Four days ago, the 41-year-old Palestinian aid worker and more than 100 of his family members were forced to flee their homes in Gaza City.

They were told by the Israeli military that they should move south towards Khan Yunis ahead of an anticipated ground invasion of northern Gaza.

The queues outside a bakery in Khan Yunis (Photo: Wassem Mushtaha/Oxfam)
The queues outside a bakery in Khan Yunis (Photo: Wassem Mushtaha/Oxfam)

“An air strike landed very close to our home in the city,” Wassem told i.

“We received a message from the Israelis telling us to leave. So we came here, to Khan Yunis.

“But here there are airstrikes at every moment. It is horrible. Last night there was one that killed more than 70 people.”

Israel has carried out a series of air strikes on Gaza since the surprise Hamas attack on 7 October.

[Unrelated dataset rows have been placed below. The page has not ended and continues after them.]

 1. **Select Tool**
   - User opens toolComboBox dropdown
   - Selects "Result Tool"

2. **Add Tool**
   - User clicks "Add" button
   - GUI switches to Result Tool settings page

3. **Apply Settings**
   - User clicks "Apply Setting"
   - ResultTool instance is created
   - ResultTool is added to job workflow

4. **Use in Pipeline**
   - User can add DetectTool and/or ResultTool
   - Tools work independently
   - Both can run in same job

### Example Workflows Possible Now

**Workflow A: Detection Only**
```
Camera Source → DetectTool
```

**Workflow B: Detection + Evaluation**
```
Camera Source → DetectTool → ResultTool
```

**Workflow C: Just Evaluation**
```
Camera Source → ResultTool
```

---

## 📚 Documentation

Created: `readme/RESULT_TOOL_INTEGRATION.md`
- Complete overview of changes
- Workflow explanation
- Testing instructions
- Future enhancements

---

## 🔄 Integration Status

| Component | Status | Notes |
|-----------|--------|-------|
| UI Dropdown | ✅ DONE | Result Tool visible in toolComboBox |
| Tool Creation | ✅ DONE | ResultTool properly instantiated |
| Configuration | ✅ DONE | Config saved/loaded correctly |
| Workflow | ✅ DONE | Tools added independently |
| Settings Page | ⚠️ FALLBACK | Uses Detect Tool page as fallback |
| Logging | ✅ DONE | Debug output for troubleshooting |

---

The order for around 1.1 million civilians in the north of Gaza to head south has pushed the population of Khan Yunis from 400,000 to more than a million.

“There are more than 100 of us packed into two flats measuring around 200 square metres each,” said Wassem, who works as a Saving Lives programme manager at Oxfam.

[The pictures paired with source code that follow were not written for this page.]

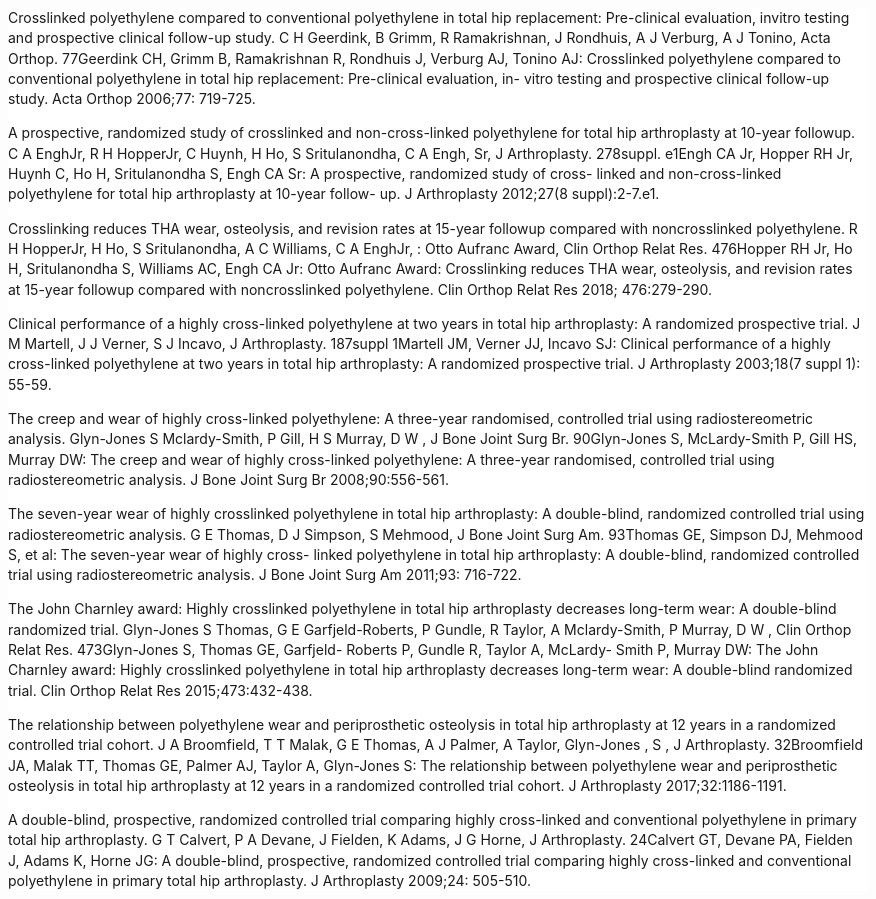 Crosslinked polyethylene compared to conventional polyethylene in total hip replacement: Pre-clinical evaluation, invitro testing and prospective clinical follow-up study. C H Geerdink, B Grimm, R Ramakrishnan, J Rondhuis, A J Verburg, A J Tonino, Acta Orthop. 77Geerdink CH, Grimm B, Ramakrishnan R, Rondhuis J, Verburg AJ, Tonino AJ: Crosslinked polyethylene compared to conventional polyethylene in total hip replacement: Pre-clinical evaluation, in- vitro testing and prospective clinical follow-up study. Acta Orthop 2006;77: 719-725.

A prospective, randomized study of crosslinked and non-cross-linked polyethylene for total hip arthroplasty at 10-year followup. C A EnghJr, R H HopperJr, C Huynh, H Ho, S Sritulanondha, C A Engh, Sr, J Arthroplasty. 278suppl. e1Engh CA Jr, Hopper RH Jr, Huynh C, Ho H, Sritulanondha S, Engh CA Sr: A prospective, randomized study of cross- linked and non-cross-linked polyethylene for total hip arthroplasty at 10-year follow- up. J Arthroplasty 2012;27(8 suppl):2-7.e1.

Crosslinking reduces THA wear, osteolysis, and revision rates at 15-year followup compared with noncrosslinked polyethylene. R H HopperJr, H Ho, S Sritulanondha, A C Williams, C A EnghJr, : Otto Aufranc Award, Clin Orthop Relat Res. 476Hopper RH Jr, Ho H, Sritulanondha S, Williams AC, Engh CA Jr: Otto Aufranc Award: Crosslinking reduces THA wear, osteolysis, and revision rates at 15-year followup compared with noncrosslinked polyethylene. Clin Orthop Relat Res 2018; 476:279-290.

Clinical performance of a highly cross-linked polyethylene at two years in total hip arthroplasty: A randomized prospective trial. J M Martell, J J Verner, S J Incavo, J Arthroplasty. 187suppl 1Martell JM, Verner JJ, Incavo SJ: Clinical performance of a highly cross-linked polyethylene at two years in total hip arthroplasty: A randomized prospective trial. J Arthroplasty 2003;18(7 suppl 1): 55-59.

The creep and wear of highly cross-linked polyethylene: A three-year randomised, controlled trial using radiostereometric analysis. Glyn-Jones S Mclardy-Smith, P Gill, H S Murray, D W , J Bone Joint Surg Br. 90Glyn-Jones S, McLardy-Smith P, Gill HS, Murray DW: The creep and wear of highly cross-linked polyethylene: A three-year randomised, controlled trial using radiostereometric analysis. J Bone Joint Surg Br 2008;90:556-561.

The seven-year wear of highly crosslinked polyethylene in total hip arthroplasty: A double-blind, randomized controlled trial using radiostereometric analysis. G E Thomas, D J Simpson, S Mehmood, J Bone Joint Surg Am. 93Thomas GE, Simpson DJ, Mehmood S, et al: The seven-year wear of highly cross- linked polyethylene in total hip arthroplasty: A double-blind, randomized controlled trial using radiostereometric analysis. J Bone Joint Surg Am 2011;93: 716-722.

The John Charnley award: Highly crosslinked polyethylene in total hip arthroplasty decreases long-term wear: A double-blind randomized trial. Glyn-Jones S Thomas, G E Garfjeld-Roberts, P Gundle, R Taylor, A Mclardy-Smith, P Murray, D W , Clin Orthop Relat Res. 473Glyn-Jones S, Thomas GE, Garfjeld- Roberts P, Gundle R, Taylor A, McLardy- Smith P, Murray DW: The John Charnley award: Highly crosslinked polyethylene in total hip arthroplasty decreases long-term wear: A double-blind randomized trial. Clin Orthop Relat Res 2015;473:432-438.

The relationship between polyethylene wear and periprosthetic osteolysis in total hip arthroplasty at 12 years in a randomized controlled trial cohort. J A Broomfield, T T Malak, G E Thomas, A J Palmer, A Taylor, Glyn-Jones , S , J Arthroplasty. 32Broomfield JA, Malak TT, Thomas GE, Palmer AJ, Taylor A, Glyn-Jones S: The relationship between polyethylene wear and periprosthetic osteolysis in total hip arthroplasty at 12 years in a randomized controlled trial cohort. J Arthroplasty 2017;32:1186-1191.

A double-blind, prospective, randomized controlled trial comparing highly cross-linked and conventional polyethylene in primary total hip arthroplasty. G T Calvert, P A Devane, J Fielden, K Adams, J G Horne, J Arthroplasty. 24Calvert GT, Devane PA, Fielden J, Adams K, Horne JG: A double-blind, prospective, randomized controlled trial comparing highly cross-linked and conventional polyethylene in primary total hip arthroplasty. J Arthroplasty 2009;24: 505-510.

“We have no water or electricity and have limited access to food and the internet.

“For the sake of my children, we have had to get water from a private supplier who has a desalination plant and is distributing water across the community.

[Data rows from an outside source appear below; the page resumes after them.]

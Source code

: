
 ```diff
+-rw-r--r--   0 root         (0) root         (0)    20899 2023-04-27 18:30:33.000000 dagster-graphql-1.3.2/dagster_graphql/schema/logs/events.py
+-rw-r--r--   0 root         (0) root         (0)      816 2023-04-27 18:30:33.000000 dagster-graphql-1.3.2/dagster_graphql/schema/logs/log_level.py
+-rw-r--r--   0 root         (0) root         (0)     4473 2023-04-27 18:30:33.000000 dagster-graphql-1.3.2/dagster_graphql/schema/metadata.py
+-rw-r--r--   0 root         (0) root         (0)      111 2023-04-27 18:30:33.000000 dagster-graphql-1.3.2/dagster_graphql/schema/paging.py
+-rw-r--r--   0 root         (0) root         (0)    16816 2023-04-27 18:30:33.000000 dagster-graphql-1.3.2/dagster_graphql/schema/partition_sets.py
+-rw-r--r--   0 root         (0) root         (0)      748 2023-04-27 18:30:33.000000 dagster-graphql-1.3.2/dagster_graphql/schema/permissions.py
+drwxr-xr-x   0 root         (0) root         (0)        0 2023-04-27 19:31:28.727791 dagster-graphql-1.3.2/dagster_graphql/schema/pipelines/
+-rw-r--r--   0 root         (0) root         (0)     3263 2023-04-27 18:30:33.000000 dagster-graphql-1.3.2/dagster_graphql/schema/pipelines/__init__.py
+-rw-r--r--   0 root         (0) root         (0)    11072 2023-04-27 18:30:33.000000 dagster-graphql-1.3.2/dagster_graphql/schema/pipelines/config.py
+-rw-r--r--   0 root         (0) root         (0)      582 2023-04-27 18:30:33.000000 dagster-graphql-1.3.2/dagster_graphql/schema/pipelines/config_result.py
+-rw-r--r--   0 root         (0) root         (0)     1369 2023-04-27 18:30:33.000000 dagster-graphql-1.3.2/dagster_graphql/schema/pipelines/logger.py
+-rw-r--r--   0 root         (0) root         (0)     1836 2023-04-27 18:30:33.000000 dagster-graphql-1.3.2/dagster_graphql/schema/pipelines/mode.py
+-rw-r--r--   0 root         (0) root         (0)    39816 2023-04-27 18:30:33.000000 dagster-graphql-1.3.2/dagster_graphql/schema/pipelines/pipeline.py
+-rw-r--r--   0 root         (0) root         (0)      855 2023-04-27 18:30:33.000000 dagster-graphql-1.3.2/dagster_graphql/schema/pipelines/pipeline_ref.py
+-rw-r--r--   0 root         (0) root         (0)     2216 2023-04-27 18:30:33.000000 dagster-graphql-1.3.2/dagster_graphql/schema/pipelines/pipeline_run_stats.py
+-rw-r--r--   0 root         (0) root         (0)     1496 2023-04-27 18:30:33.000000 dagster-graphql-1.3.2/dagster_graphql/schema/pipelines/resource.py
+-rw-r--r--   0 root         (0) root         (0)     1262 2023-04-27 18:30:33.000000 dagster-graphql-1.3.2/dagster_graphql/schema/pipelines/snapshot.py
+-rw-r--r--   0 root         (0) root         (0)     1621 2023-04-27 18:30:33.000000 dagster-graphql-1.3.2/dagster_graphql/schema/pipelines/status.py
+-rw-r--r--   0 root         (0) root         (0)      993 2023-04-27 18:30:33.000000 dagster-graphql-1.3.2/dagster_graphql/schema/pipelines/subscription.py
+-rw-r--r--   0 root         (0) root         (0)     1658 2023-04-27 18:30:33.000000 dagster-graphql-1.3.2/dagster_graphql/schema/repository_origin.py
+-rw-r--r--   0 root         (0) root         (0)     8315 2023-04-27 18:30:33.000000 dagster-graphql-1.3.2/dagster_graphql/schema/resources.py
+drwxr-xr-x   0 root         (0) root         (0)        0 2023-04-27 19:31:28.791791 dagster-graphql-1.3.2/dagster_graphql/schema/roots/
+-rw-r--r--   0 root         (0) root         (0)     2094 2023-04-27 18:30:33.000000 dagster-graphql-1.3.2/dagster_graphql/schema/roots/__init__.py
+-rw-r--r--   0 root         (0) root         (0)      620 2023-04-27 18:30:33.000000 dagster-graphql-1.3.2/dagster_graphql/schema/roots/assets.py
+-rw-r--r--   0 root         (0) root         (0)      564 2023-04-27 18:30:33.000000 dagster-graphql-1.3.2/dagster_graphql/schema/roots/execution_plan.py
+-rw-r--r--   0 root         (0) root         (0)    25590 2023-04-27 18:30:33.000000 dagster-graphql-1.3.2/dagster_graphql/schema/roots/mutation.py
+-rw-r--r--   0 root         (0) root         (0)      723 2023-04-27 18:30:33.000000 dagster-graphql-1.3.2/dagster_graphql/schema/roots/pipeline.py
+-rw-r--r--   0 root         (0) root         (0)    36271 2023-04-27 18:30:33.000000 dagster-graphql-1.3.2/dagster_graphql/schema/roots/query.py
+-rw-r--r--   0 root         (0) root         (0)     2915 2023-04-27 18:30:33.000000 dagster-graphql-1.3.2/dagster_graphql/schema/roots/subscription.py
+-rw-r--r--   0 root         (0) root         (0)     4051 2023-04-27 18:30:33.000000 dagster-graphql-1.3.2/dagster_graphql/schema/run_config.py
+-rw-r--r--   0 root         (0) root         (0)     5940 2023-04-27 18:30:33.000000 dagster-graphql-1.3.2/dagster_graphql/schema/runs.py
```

“People are running out of food and the queues outside the bakery are so long that it is starting to run low on bread.

“We are also unable to draw out any money from ATM machines because the electricity has been cut off.”

Wassem Mushtaha is living with more than 100 of his family members in Khan Yunis (Photo: Suhaib Jarrar/Oxfam)
Wassem Mushtaha is living with more than 100 relatives in Khan Yunis (Photo: Suhaib Jarrar/Oxfam)

Israel’s military said the attack by Hamas militants and continuing rocket attacks from Gaza has killed more than 1,400 people and left at least 3,200 wounded.

Retaliatory air strikes on Gaza are believed to have killed more than 3,000 civilians and wounded more than 12,000.

Human Rights Watch has warned of a humanitarian catastrophe in the enclave, arguing “one war crime doesn’t excuse another”.

The crisis seen leading figures across the international community urge Israel to protect noncombatants as it prepares for a full-scale ground invasion.

“From a humanitarian perspective, no laws are being followed,” Wassem said.

“I don’t know anything about Hamas. I am just here to provide humanitarian aid.

“Israel is punishing everyone in the Gaza Strip for things they had nothing to do with.”

Negotiations have continued to try to open the Rafah border between Egypt and Gaza – one of two land routes out of the Gaza strip – but there is still yet to be a deal on the crossing.

“If it was just me, my wife and my children I would look to get out of Gaza,” said Wassem.

“But there are more than 100 of us, including my parents, uncles and brothers and sisters.

“I cannot leave them.”

“My daughter asked me, ‘Baba why did we leave my school bag in Gaza City? How will I go to school without it?’

“I was so sad when I heard this. I told her, ‘hope we will turn back to Gaza still alive. Then we can buy 10 bags for you.”